CatronCountyWalk

Catron County, New Mexico has about 400 miles of paved road, and we're planning to walk every mile of it ... eventually ...

Wednesday, March 09, 2005

Momentum Carries Us Forward (for a little while.)

We were so psyched about finishing Hwy 32 that we knocked off the first 19 miles of Hwy12 in less than a week. Part of that was that we didn't have to drive nearly so far to get to the section we were walking.

Hwy 12 is a completely different walking experience from Hwy 32. For one thing, almost all the wildlife we're seeing is roadkill. (More cars.) It seems to be too cold still to see turkey vultures, but the roadkill disappears pretty quick anyway - probably the bald eagles are hauling it off. We've seen a couple of little red foxes, which I've never managed to spot out here before.

Along about the first week of February, our momentum faded. I had to go up to Albuquerque, and Cynthia took a trip to Tucson, and what with ski trips and bad weather, we didn't do so much walking. One the other hand, I got a lot of reading in.

Book Picks for the Month of February:

The Know-It-All: One Man's Quest to Become the Smartest Person in the World,
by A.J. Jacobs. This was pretty funny, in fact I couldn't put it down. You try writing a book about reading the Encyclopedia Britannica from cover to cover, and make it funny and compelling and somehow full of suspense.

The Dogs of Bedlam Farm, by Jon Katz. No dogs die in this book! Although there's still one place where you should have a box of tissue handy.

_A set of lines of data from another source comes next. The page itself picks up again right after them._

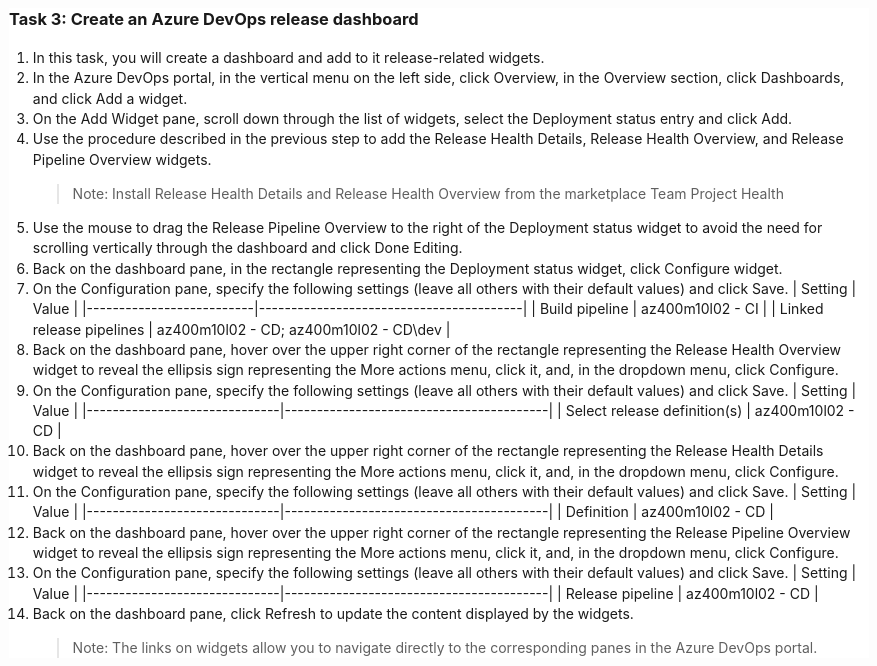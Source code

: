 ### Task 3: Create an Azure DevOps release dashboard

1. In this task, you will create a dashboard and add to it release-related widgets.
2. In the Azure DevOps portal, in the vertical menu on the left side, click Overview, in the Overview section, click Dashboards, and click Add a widget.
3. On the Add Widget pane, scroll down through the list of widgets, select the Deployment status entry and click Add.
4. Use the procedure described in the previous step to add the Release Health Details, Release Health Overview, and Release Pipeline Overview widgets.
   > Note: Install Release Health Details and Release Health Overview from the marketplace Team Project Health
5. Use the mouse to drag the Release Pipeline Overview to the right of the Deployment status widget to avoid the need for scrolling vertically through the dashboard and click Done Editing.
6. Back on the dashboard pane, in the rectangle representing the Deployment status widget, click Configure widget.
7. On the Configuration pane, specify the following settings (leave all others with their default values) and click Save.
    | Setting                  | Value                                   |
    |--------------------------|-----------------------------------------|
    | Build pipeline           | az400m10l02 - CI                        |
    | Linked release pipelines | az400m10l02 - CD; az400m10l02 - CD\dev  |
8. Back on the dashboard pane, hover over the upper right corner of the rectangle representing the Release Health Overview widget to reveal the ellipsis sign representing the More actions menu, click it, and, in the dropdown menu, click Configure.
9. On the Configuration pane, specify the following settings (leave all others with their default values) and click Save.
    | Setting                      | Value                                   |
    |------------------------------|-----------------------------------------|
    | Select release definition(s) | az400m10l02 - CD                        |
10. Back on the dashboard pane, hover over the upper right corner of the rectangle representing the Release Health Details widget to reveal the ellipsis sign representing the More actions menu, click it, and, in the dropdown menu, click Configure.
11. On the Configuration pane, specify the following settings (leave all others with their default values) and click Save.
    | Setting                      | Value                                   |
    |------------------------------|-----------------------------------------|
    | Definition | az400m10l02 - CD                        |
12. Back on the dashboard pane, hover over the upper right corner of the rectangle representing the Release Pipeline Overview widget to reveal the ellipsis sign representing the More actions menu, click it, and, in the dropdown menu, click Configure.
13. On the Configuration pane, specify the following settings (leave all others with their default values) and click Save.
    | Setting                      | Value                                   |
    |------------------------------|-----------------------------------------|
    | Release pipeline | az400m10l02 - CD                        |
14. Back on the dashboard pane, click Refresh to update the content displayed by the widgets.
    > Note: The links on widgets allow you to navigate directly to the corresponding panes in the Azure DevOps portal.
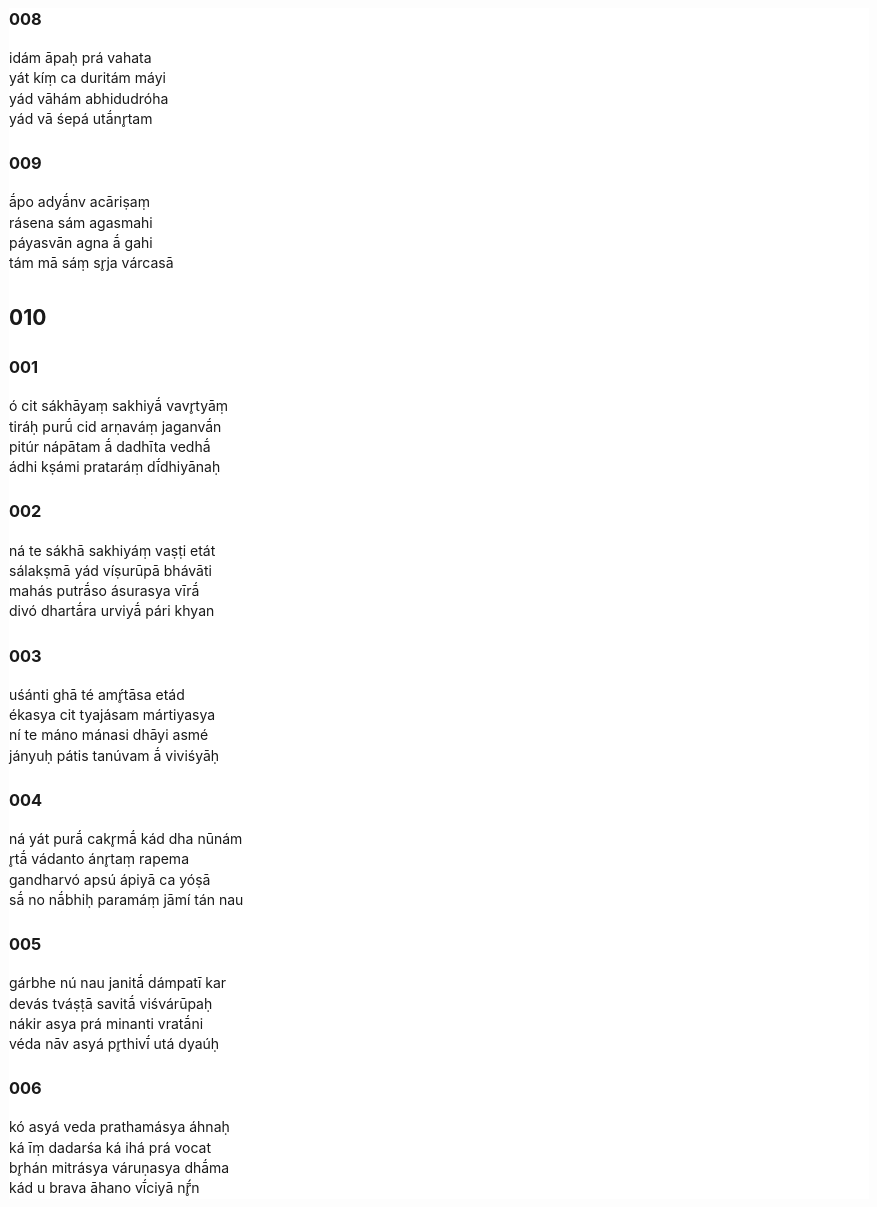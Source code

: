 ### 008
idám āpaḥ prá vahata  
yát kíṃ ca duritám máyi  
yád vāhám abhidudróha  
yád vā śepá utā́nr̥tam  

### 009
ā́po adyā́nv acāriṣaṃ  
rásena sám agasmahi  
páyasvān agna ā́ gahi  
tám mā sáṃ sr̥ja várcasā  

## 010
### 001
ó cit sákhāyaṃ sakhiyā́ vavr̥tyāṃ  
tiráḥ purū́ cid arṇaváṃ jaganvā́n  
pitúr nápātam ā́ dadhīta vedhā́  
ádhi kṣámi prataráṃ dī́dhiyānaḥ  

### 002
ná te sákhā sakhiyáṃ vaṣṭi etát  
sálakṣmā yád víṣurūpā bhávāti  
mahás putrā́so ásurasya vīrā́  
divó dhartā́ra urviyā́ pári khyan  

### 003
uśánti ghā té amŕ̥tāsa etád  
ékasya cit tyajásam mártiyasya  
ní te máno mánasi dhāyi asmé  
jányuḥ pátis tanúvam ā́ viviśyāḥ  

### 004
ná yát purā́ cakr̥mā́ kád dha nūnám  
r̥tā́ vádanto ánr̥taṃ rapema  
gandharvó apsú ápiyā ca yóṣā  
sā́ no nā́bhiḥ paramáṃ jāmí tán nau  

### 005
gárbhe nú nau janitā́ dámpatī kar  
devás tváṣṭā savitā́ viśvárūpaḥ  
nákir asya prá minanti vratā́ni  
véda nāv asyá pr̥thivī́ utá dyaúḥ  

### 006
kó asyá veda prathamásya áhnaḥ  
ká īṃ dadarśa ká ihá prá vocat  
br̥hán mitrásya váruṇasya dhā́ma  
kád u brava āhano vī́ciyā nr̥̄́n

The Kite Runner, by Khaled Hosseini. I knew this was a work of fiction when I started to read it, but by the end I had completely forgotten that fact.

Cathedrals of the Flesh: My Search for the Perfect Bath, by Alexia Brue. It just goes to show, you never know what will turn up on the shelves of the Rural Bookmobile (without which I am sure I would wither and die.) This is a great travel book - you get to vicariously experience being scrubbed from head to toe with a coarse mitt by a nearly naked fat lady in a Turkish hamam in Istanbul, being flagellated with birch branches in a Russian banya, being a guest of the Finnish Sauna Society at Sauna Island, and steaming every last impurity out of yourself in a Japanese onsen resort. Reading this book has made a believer out of me - a frustrated believer, since I don't think I'll be going to Istanbul any time soon.

Meanwhile, back in the real world:

When we picked it up again, we started walking off the miles between Apache Creek and Datil. More roadkill - a raccoon, a javelina, and a burrowing owl. We crossed the Continental Divide on 2/9. Now we're out in the open again, with the Plains of San Augustin to our right.